Last September, NASA is as mysterious and poetic announcement: Voyager 1 is trying to “dance” in the Solar System. A nice metaphor to explain the instruments of the craft more than 800 kg into space in 1977, have in recent months curious fluctuations to 18 billion kilometers from us, which is four times the distance between the Sun and Neptune. In three papers published Friday in Science , scientists at the U.S. space agency provide further details on these measures. And conclude that the controversial probe has not yet left the solar system.

Since his departure, three weeks after its twin, Voyager 2, it has doubled since Voyager 1 has always bathed in the stream of charged particles emitted by our Sun, also called “solar wind.” This “bubble” defines the contours of the area of ??influence of our star, the heliosphere, and protects us from the highest energy particles emitted by exploding stars at the end of life, the famous supernova. After several brutal cuts, temperate quick bursts, the most energetic flow of the solar wind particles (only the probe is still capable of recording) falls to a level close to zero in August, U.S. researchers write in a first article.

infographic space travel one solar system cosmic particles

In a second paper, they add that the number of galactic origin particles (cosmic rays) has soared to a parallel level. These two observations suggest that Voyager 1 is out of the solar system and is now in the interstellar medium. Problem, theorists were expecting a third key event during this highly symbolic way: a sudden change in the direction of the surrounding magnetic field. Now, explain the NASA scientists in a third paper, magnetometer measurements show an increase in intensity and no change in direction.

“It would be a remarkable coincidence that the solar and interstellar magnetic fields are perfectly aligned,” says Figaro Gary Zank, American physicist specializing in the modeling of solar magnetism. “If anything is possible, it seems very unlikely.” For Rosine Lallement, an astronomer at the Paris-Meudon Observatory involved in one of the instruments of Voyager 1, “no model where this does not preclude the probe has indeed left the heliosphere. ” “The magnetic field could simply progressively align the interstellar field that exists far from the Sun,” said the researcher, who nevertheless welcomed the exemplary data sets collected by his colleagues.
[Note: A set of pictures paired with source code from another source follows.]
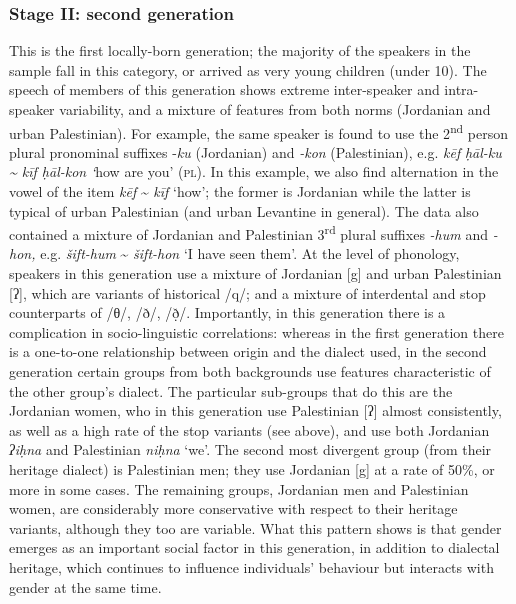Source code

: \documentclass[output=paper]{langsci/langscibook}
\begin{document}
\subsubsection{Stage II: second generation}
This is the first locally-born generation; the majority of the speakers in the sample fall in this category, or arrived as very young children (under 10). The speech of members of this generation shows extreme inter-speaker and intra-speaker variability, and a mixture of features from both norms (Jordanian and urban Palestinian). For example, the same speaker is found to use the 2\textsuperscript{nd} person plural pronominal suffixes -\textit{ku} (Jordanian) and \textit{{}-kon} (Palestinian), e.g. \textit{kēf} \textit{ḥāl-ku} \textit{{\textasciitilde} kīf ḥāl-kon} \textit{‘}how are you’ (\textsc{pl}). In this example, we also find alternation in the vowel of the item \textit{kēf}  {\textasciitilde} \textit{kīf} ‘how’; the former is Jordanian while the latter is typical of urban Palestinian (and urban Levantine in general). The data also contained a mixture of Jordanian and Palestinian 3\textsuperscript{rd} plural suffixes \textit{{}-hum} and \textit{\--hon,} e.g. \textit{šift-hum} {\textasciitilde} \textit{šift-hon} ‘I have seen them’. At the level of phonology, speakers in this generation use a mixture of Jordanian [g] and urban Palestinian [ʔ], which are variants of historical /q/; and a mixture of interdental and stop counterparts of /θ/, /ð/, /ð̣/. Importantly, in this generation there is a complication in socio-linguistic correlations: whereas in the first generation there is a one-to-one relationship between origin and the dialect used, in the second generation certain groups from both backgrounds use features characteristic of the other group’s dialect. The particular sub-groups that do this are the Jordanian women, who in this generation use Palestinian [ʔ] almost consistently, as well as a high rate of the stop variants (see above), and use both Jordanian \textit{ʔiḥna} and Palestinian \textit{niḥna} ‘we’. The second most divergent group (from their heritage dialect) is Palestinian men; they use Jordanian [g] at a rate of 50\%, or more in some cases. The remaining groups, Jordanian men and Palestinian women, are considerably more conservative with respect to their heritage variants, although they too are variable. What this pattern shows is that gender emerges as an important social factor in this generation, in addition to dialectal heritage, which continues to influence individuals’ behaviour but interacts with gender at the same time. 
\end{document}
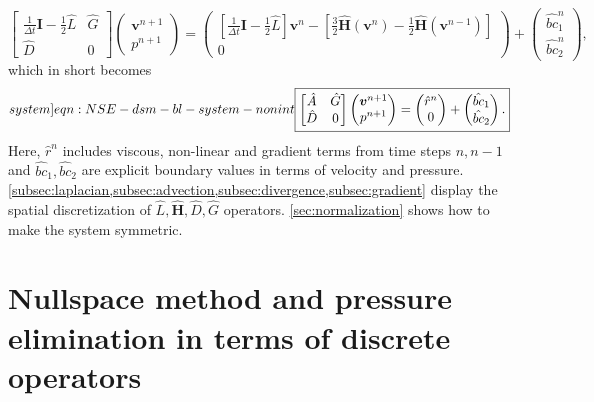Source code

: \documentclass{article}
\numberwithin{equation}{section}
\begin{document}
	\begin{equation}
		\begin{bmatrix}
			\frac{1}{\Delta t}\mathbf{I}-\frac{1}{2}\hat{L} & \hat{G} \\
			\hat{D} & 0
		\end{bmatrix}
		\begin{pmatrix}
			\boldsymbol{v}^{n+1} \\ 
			p^{n+1}
		\end{pmatrix}
		=
		\begin{pmatrix}
			\left[\frac{1}{\Delta t}\mathbf{I}-\frac{1}{2}\hat{L}\right] \boldsymbol{v}^n - \left[\frac{3}{2}\hat{\mathbf{H}}(\boldsymbol{v}^n) - \frac{1}{2}\hat{\mathbf{H}}(\boldsymbol{v}^{n-1})\right]\\
			0
		\end{pmatrix}
		+
		\begin{pmatrix}
			\hat{bc}_1^n\\
			\hat{bc}_2^n
		\end{pmatrix},
	\end{equation}	
which in short becomes
\begin{equation}\label[system]{eqn:NSE-dsm-bl-system-nonint}
	\boxed{\begin{bmatrix}
		\hat{A} & \hat{G} \\
		\hat{D} & 0
	\end{bmatrix}
	\begin{pmatrix}
		\boldsymbol{v}^{n+1} \\ 
		p^{n+1}
	\end{pmatrix}
	=
	\begin{pmatrix}
		\hat{r}^n \\
		0
	\end{pmatrix}
	+
	\begin{pmatrix}
		\hat{bc}_1\\
		\hat{bc}_2
	\end{pmatrix}.}
\end{equation}
Here, $\hat{r}^n$ includes viscous, non-linear and gradient terms from time steps $n,n-1$ and $\hat{bc}_1,\hat{bc}_2$ are explicit boundary values in terms of velocity and pressure. \cref{subsec:laplacian,subsec:advection,subsec:divergence,subsec:gradient} display the spatial discretization of $\hat{L},\hat{\mathbf{H}},\hat{D},\hat{G}$ operators. \cref{sec:normalization} shows how to make the system symmetric.





\pagebreak
\section{Nullspace method and pressure elimination in terms of discrete operators}\label{sec:nullspace-method}
\end{document}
“The absence of a model where this does not mean that the probe has indeed left the heliosphere”

scientific director of the Voyager Mission, Ed Stone, 77, seems to hold the key to the choice made by NASA not to communicate on a possible output of the solar system. According Nature , it would have prevented the American Geophysical Union to make this announcement in December when the results were released today for the first time presented at a conference. The man is still awaiting confirmation “magnetic”. He would have gotten ten precious hours of listening per day on the Deep Space Network, the international network of satellite dishes to communicate with interplanetary probes, so as not to miss the crucial tipping.

Since September, no new magnetic data has filtered. The probe is thus suspended in space limbo, waiting patiently for scientists please decide to officially make the first man-made object to leaving the solar system.